Data extract ▸
BEGIN

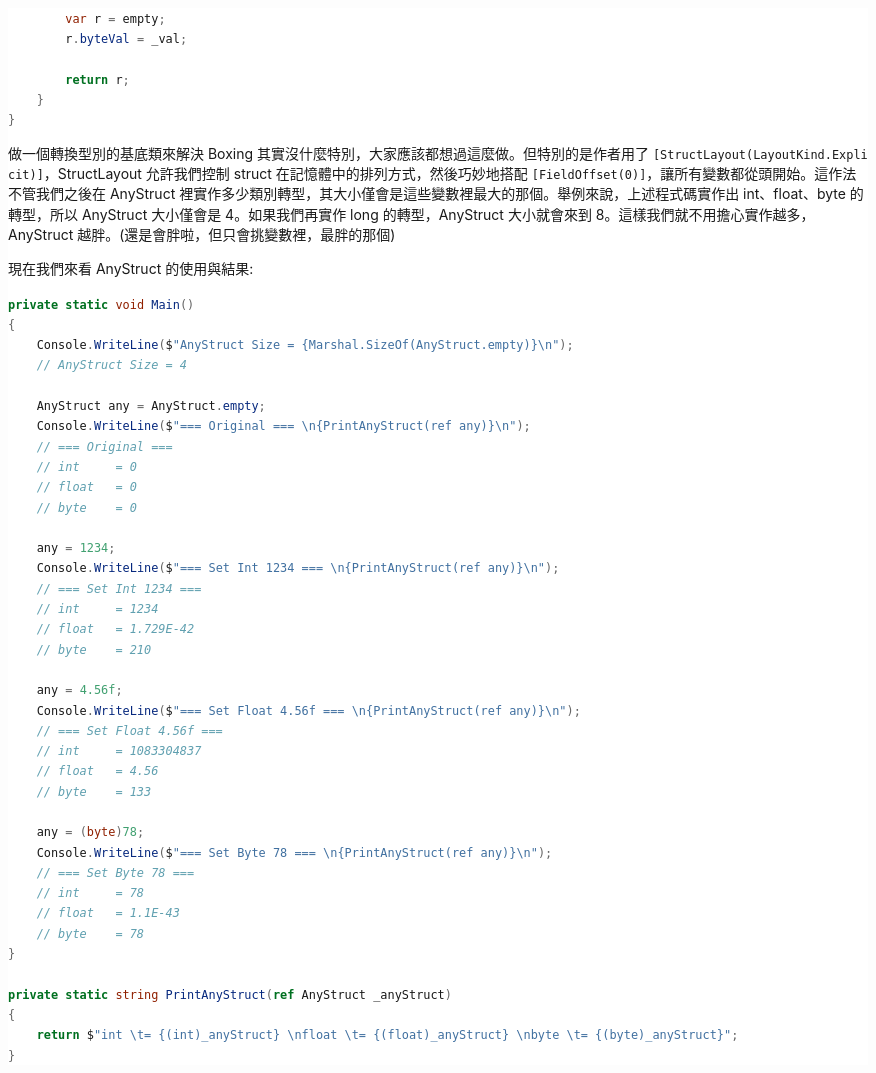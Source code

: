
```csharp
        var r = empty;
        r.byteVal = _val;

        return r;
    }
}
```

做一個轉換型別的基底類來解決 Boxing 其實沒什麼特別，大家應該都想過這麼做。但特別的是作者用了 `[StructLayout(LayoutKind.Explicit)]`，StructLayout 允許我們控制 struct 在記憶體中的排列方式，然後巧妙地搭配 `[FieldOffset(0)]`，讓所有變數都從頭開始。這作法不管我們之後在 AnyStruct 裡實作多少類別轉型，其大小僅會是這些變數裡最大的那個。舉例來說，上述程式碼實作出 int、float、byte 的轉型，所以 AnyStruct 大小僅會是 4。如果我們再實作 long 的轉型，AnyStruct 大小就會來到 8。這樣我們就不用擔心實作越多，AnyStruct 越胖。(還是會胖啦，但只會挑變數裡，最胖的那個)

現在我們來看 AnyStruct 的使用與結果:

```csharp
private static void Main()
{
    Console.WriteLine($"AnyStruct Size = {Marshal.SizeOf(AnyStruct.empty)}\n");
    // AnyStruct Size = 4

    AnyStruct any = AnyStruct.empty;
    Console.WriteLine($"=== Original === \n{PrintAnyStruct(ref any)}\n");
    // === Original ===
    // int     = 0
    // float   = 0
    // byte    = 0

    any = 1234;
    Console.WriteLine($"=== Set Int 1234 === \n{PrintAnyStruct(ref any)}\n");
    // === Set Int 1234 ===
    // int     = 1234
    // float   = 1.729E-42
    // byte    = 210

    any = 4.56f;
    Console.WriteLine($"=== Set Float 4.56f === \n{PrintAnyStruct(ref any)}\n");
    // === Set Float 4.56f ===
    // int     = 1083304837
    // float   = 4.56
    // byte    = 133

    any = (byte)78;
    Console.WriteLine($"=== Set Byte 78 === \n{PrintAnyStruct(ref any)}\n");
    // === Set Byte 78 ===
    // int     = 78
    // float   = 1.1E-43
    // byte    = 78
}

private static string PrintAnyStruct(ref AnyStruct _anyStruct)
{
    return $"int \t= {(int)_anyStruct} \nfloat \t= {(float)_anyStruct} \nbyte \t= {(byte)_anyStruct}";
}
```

END
BEGIN

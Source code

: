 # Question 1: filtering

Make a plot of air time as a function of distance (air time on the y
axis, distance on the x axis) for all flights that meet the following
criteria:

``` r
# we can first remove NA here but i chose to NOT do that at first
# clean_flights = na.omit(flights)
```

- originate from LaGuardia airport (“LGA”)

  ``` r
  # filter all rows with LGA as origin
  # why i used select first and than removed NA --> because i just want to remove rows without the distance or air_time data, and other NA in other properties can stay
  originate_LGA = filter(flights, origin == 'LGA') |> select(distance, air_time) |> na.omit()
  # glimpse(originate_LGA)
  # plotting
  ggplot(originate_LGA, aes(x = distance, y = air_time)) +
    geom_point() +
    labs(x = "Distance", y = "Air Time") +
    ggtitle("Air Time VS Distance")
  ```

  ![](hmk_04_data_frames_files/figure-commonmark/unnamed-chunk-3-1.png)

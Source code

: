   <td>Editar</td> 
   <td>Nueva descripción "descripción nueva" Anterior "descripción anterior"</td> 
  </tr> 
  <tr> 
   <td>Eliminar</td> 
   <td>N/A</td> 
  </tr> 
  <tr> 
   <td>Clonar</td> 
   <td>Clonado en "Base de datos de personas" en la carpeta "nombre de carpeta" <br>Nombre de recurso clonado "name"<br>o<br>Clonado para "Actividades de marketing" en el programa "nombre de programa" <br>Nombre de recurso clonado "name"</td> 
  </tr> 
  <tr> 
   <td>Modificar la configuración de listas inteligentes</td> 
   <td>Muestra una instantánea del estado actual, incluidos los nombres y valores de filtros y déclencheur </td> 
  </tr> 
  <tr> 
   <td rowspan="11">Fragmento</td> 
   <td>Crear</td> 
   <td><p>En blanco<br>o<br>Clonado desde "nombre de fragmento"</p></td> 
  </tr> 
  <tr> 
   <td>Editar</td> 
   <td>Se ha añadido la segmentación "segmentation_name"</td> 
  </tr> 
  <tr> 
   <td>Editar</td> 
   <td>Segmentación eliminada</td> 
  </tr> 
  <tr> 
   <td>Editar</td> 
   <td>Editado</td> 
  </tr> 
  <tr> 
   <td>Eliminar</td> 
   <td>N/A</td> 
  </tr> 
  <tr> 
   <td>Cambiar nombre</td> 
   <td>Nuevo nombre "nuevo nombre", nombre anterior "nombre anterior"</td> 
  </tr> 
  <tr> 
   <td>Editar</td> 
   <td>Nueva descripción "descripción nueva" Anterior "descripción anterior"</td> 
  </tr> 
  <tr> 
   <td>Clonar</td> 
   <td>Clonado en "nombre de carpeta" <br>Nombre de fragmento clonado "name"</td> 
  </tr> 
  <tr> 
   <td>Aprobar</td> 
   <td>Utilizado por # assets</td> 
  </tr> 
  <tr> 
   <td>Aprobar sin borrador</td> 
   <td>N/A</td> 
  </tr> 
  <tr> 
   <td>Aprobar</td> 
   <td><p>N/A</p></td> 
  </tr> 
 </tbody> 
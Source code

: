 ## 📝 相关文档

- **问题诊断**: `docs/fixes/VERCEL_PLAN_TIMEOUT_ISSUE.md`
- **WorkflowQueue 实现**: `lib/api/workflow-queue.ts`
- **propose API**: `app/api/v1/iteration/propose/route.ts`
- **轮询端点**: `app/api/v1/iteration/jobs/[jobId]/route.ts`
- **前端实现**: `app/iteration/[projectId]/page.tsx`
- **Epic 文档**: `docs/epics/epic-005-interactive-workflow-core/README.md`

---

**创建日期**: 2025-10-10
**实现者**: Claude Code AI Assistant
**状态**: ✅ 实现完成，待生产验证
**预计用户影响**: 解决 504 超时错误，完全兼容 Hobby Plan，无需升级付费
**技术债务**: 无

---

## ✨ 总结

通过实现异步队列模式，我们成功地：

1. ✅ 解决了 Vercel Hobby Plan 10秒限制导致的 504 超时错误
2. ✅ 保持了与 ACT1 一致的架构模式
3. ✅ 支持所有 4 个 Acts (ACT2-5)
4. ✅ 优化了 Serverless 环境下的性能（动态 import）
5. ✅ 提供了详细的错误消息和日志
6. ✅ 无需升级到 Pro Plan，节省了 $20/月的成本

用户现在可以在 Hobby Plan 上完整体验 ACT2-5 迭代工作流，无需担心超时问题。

END

Look over the listing above and copy each line that contains "return".

        return r;
    return $"int \t= {(int)_anyStruct} \nfloat \t= {(float)_anyStruct} \nbyte \t= {(byte)_anyStruct}";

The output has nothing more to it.